M&A food deals feed the hunger pangs of private equity buyers

Recently there have been a number of articles in the press regarding high profile deals in the food sector. Upon digging a little deeper using Zephyr, I found evidence that the food sector has been gathering upward momentum in terms of deal activity, whether involving strategic buyers or private equity buyers, and this has been the case since late 2009.

So far this year alone there has been some $80.5 billion of announced deals involving food company targets. This compares with a total figure of $123 billion in the whole of 2009. Private equity buyers or sellers have accounted for $6.8bn worth of deals within that total figure in the first seven months of 2010. Given that last year private equity accounted for just $7.0bn worth of deals in the sector all year this is an impressive increase.

Looking at some of the auctions that have recently been speculated, this year could easily surpass the deal values seen in 2009 and looks on course to head back towards 2007 levels.

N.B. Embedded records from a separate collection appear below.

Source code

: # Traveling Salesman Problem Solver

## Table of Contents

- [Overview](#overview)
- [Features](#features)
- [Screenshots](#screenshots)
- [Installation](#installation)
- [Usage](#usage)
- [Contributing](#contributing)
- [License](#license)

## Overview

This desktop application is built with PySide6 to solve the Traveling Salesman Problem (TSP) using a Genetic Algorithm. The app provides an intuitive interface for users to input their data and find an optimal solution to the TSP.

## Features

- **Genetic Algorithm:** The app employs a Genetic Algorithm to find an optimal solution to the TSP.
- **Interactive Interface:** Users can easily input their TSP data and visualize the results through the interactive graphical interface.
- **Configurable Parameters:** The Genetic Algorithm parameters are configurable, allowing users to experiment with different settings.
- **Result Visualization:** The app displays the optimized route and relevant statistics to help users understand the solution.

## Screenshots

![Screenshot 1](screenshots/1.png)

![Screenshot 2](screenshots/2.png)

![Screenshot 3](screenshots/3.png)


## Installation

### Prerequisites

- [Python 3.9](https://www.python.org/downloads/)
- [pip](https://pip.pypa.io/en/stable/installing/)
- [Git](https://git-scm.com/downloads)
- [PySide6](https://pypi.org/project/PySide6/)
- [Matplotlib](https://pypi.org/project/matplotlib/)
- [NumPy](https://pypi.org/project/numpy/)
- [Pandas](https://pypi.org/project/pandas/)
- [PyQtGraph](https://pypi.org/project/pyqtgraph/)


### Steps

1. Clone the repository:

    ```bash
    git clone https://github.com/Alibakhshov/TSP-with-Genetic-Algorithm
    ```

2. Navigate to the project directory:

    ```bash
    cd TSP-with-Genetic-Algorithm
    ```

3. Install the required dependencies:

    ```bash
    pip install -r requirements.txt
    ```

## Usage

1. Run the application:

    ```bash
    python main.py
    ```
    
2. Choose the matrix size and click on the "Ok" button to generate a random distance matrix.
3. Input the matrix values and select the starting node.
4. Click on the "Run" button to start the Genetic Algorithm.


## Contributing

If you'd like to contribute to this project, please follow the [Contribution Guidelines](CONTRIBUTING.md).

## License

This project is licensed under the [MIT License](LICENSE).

Some of the higher profile private equity auction-ready deals are reported to include Little John’s disposal of Van Houtte Coffee, Blackstone and PAI Partners’ disposal of United Biscuits and also PAI Partners’ potential disposal of Yoplait. Meanwhile, corporate sellers in this sector are rumoured to be Sara Lee Corporation, which is said to be considering disposing of its bread division, and also San Miguel Corporation, which has been linked with a plan to divest a significant minority stake in its San Miguel Pure Foods subsidiary.

The food industry as a whole has shown resilience from the economic downturn. When aligned with some impressive returns on investment having been made by financial buyers, and in addition to many private equity firms having funds that need to be spent before they are re-claimed, it will be no surprise should the corporate sellers in the food industry end up selling to private equity groups at what are likely to be pre-2008 prices.

There is strong evidence that some of the deals in the food sector have the potential to be of supersize-me proportions.